----- Data to examine
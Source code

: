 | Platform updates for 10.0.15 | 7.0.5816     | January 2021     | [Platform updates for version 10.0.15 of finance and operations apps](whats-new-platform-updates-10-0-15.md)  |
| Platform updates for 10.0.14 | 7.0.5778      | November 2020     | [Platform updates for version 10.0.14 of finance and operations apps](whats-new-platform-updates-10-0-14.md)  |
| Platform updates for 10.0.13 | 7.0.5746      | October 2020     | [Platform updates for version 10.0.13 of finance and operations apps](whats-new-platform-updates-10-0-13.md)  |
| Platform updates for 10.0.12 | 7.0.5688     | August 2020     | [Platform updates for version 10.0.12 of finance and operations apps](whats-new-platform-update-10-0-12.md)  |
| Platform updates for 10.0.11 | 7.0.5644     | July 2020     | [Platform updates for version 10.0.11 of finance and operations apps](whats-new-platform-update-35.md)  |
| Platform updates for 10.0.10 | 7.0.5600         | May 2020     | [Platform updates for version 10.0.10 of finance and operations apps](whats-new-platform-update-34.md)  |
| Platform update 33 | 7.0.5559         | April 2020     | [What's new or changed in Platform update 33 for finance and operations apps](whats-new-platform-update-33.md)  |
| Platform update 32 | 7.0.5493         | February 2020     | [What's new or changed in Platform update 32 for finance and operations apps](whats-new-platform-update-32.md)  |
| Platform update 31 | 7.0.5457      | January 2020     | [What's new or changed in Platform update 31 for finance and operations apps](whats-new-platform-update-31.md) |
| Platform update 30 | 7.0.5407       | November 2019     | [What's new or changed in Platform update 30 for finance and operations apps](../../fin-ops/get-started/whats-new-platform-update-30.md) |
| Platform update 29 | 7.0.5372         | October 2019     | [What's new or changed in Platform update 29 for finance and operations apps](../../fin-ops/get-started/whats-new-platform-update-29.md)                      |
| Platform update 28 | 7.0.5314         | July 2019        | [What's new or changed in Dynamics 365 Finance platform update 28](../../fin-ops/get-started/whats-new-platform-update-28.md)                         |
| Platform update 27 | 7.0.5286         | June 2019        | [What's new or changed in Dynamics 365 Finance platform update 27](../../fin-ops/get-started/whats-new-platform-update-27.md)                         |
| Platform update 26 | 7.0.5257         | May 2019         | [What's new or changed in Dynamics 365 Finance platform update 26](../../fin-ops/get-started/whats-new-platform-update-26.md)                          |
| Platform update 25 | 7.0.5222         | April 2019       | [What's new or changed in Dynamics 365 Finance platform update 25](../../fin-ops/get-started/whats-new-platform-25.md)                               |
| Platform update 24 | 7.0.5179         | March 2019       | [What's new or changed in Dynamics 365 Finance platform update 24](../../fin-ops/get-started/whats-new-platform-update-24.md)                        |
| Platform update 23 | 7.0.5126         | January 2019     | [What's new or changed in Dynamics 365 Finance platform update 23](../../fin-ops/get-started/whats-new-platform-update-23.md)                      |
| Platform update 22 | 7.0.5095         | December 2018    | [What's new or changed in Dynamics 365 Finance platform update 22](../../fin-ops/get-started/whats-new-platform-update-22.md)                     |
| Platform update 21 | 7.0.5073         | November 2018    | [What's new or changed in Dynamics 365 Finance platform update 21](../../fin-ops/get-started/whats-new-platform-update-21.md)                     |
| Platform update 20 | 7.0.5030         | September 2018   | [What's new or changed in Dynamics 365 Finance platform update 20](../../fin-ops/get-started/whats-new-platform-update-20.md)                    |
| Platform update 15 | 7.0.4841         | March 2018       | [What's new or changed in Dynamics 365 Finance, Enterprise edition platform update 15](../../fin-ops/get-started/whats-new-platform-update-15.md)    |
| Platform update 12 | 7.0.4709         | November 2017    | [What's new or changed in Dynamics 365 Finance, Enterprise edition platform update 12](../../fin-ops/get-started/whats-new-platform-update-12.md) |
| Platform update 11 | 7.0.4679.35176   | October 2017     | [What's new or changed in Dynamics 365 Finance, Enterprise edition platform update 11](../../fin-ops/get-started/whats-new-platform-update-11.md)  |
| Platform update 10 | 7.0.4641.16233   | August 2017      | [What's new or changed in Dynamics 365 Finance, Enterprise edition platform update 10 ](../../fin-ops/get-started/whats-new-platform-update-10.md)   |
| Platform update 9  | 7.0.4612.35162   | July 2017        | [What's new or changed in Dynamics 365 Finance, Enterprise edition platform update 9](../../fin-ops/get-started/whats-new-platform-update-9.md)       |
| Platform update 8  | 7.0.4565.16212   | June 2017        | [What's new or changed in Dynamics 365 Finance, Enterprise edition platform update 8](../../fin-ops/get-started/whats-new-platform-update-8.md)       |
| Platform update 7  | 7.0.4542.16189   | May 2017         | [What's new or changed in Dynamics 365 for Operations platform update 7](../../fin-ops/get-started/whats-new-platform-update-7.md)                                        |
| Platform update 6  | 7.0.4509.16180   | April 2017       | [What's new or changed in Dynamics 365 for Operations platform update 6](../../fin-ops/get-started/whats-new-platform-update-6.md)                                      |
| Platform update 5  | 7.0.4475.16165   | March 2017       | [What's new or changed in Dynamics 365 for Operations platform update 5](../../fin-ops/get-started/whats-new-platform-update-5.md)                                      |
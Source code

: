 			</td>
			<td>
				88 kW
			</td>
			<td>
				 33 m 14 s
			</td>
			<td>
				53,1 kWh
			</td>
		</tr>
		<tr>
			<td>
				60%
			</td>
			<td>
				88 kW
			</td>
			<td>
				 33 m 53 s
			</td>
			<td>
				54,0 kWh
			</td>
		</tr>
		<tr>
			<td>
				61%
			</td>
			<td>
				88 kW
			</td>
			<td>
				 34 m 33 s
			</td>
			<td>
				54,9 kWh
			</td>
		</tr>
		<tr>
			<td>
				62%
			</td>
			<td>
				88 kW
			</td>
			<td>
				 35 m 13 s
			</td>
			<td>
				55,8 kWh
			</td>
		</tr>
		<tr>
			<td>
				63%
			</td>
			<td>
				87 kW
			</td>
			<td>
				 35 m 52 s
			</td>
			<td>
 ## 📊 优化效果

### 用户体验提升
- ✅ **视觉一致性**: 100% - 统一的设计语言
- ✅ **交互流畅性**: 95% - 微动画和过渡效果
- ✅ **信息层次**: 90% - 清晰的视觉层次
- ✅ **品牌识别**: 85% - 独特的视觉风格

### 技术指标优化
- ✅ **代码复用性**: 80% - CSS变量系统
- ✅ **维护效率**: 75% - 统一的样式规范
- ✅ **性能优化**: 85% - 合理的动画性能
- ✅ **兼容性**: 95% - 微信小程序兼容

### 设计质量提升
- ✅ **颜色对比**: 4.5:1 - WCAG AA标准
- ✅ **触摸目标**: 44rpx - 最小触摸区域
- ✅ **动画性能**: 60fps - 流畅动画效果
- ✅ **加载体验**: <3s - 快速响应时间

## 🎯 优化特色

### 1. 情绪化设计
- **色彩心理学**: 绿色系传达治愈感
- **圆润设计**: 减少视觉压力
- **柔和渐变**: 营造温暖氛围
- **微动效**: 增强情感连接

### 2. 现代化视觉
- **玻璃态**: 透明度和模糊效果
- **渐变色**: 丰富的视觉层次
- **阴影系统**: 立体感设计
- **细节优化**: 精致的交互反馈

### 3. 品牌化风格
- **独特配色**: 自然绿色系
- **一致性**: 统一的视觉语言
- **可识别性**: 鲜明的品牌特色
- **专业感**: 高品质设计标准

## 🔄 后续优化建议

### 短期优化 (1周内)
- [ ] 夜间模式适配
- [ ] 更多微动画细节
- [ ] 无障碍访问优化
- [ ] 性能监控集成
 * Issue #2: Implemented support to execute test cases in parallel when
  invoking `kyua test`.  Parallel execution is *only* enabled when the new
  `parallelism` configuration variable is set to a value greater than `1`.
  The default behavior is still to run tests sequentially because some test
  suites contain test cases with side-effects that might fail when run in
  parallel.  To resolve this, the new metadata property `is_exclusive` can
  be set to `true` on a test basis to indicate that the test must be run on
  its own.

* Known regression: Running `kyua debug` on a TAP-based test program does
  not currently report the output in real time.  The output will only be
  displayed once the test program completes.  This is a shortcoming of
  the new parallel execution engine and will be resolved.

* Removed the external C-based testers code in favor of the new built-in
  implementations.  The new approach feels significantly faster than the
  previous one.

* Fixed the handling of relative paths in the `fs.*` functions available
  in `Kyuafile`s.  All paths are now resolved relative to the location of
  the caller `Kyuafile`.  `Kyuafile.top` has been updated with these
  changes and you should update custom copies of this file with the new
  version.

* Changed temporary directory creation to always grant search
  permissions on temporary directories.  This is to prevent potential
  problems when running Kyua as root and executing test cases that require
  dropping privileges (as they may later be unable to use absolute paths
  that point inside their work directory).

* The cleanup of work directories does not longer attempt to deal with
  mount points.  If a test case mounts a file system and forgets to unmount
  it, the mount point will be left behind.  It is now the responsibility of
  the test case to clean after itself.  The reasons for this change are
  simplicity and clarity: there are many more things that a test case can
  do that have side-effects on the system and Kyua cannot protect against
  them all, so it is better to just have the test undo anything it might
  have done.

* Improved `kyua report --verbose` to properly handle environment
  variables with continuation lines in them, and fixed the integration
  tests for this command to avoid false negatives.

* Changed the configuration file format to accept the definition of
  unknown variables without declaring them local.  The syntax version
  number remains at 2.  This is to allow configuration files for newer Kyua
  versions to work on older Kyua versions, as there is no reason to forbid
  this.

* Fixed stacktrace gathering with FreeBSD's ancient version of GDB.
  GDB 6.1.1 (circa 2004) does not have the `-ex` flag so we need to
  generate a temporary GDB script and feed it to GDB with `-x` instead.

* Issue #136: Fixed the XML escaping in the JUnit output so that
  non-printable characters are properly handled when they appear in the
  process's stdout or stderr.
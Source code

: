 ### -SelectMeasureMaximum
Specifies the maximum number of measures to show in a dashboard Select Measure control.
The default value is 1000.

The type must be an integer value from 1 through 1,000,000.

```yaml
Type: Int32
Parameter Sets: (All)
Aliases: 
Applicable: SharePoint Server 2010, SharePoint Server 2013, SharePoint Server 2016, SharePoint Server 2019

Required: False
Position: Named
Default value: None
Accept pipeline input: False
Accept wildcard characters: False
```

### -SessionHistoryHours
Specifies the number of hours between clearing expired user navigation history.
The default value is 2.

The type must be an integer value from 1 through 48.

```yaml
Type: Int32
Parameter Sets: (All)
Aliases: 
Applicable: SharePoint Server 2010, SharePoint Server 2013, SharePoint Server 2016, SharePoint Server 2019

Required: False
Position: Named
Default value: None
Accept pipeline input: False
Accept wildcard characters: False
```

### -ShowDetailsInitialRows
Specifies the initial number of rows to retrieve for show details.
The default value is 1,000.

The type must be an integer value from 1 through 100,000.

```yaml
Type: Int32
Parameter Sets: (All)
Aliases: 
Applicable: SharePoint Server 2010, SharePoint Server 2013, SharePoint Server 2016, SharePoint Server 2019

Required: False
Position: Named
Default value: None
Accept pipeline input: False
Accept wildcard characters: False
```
----------
▶ To do: Would you please repeat exactly the lines above, starting at the line with "the new built-in" and stopping at the line with "always grant search", both included?

▶ Answer to this exercise:
* Removed the external C-based testers code in favor of the new built-in
  implementations.  The new approach feels significantly faster than the
  previous one.

* Fixed the handling of relative paths in the `fs.*` functions available
  in `Kyuafile`s.  All paths are now resolved relative to the location of
  the caller `Kyuafile`.  `Kyuafile.top` has been updated with these
  changes and you should update custom copies of this file with the new
  version.

* Changed temporary directory creation to always grant search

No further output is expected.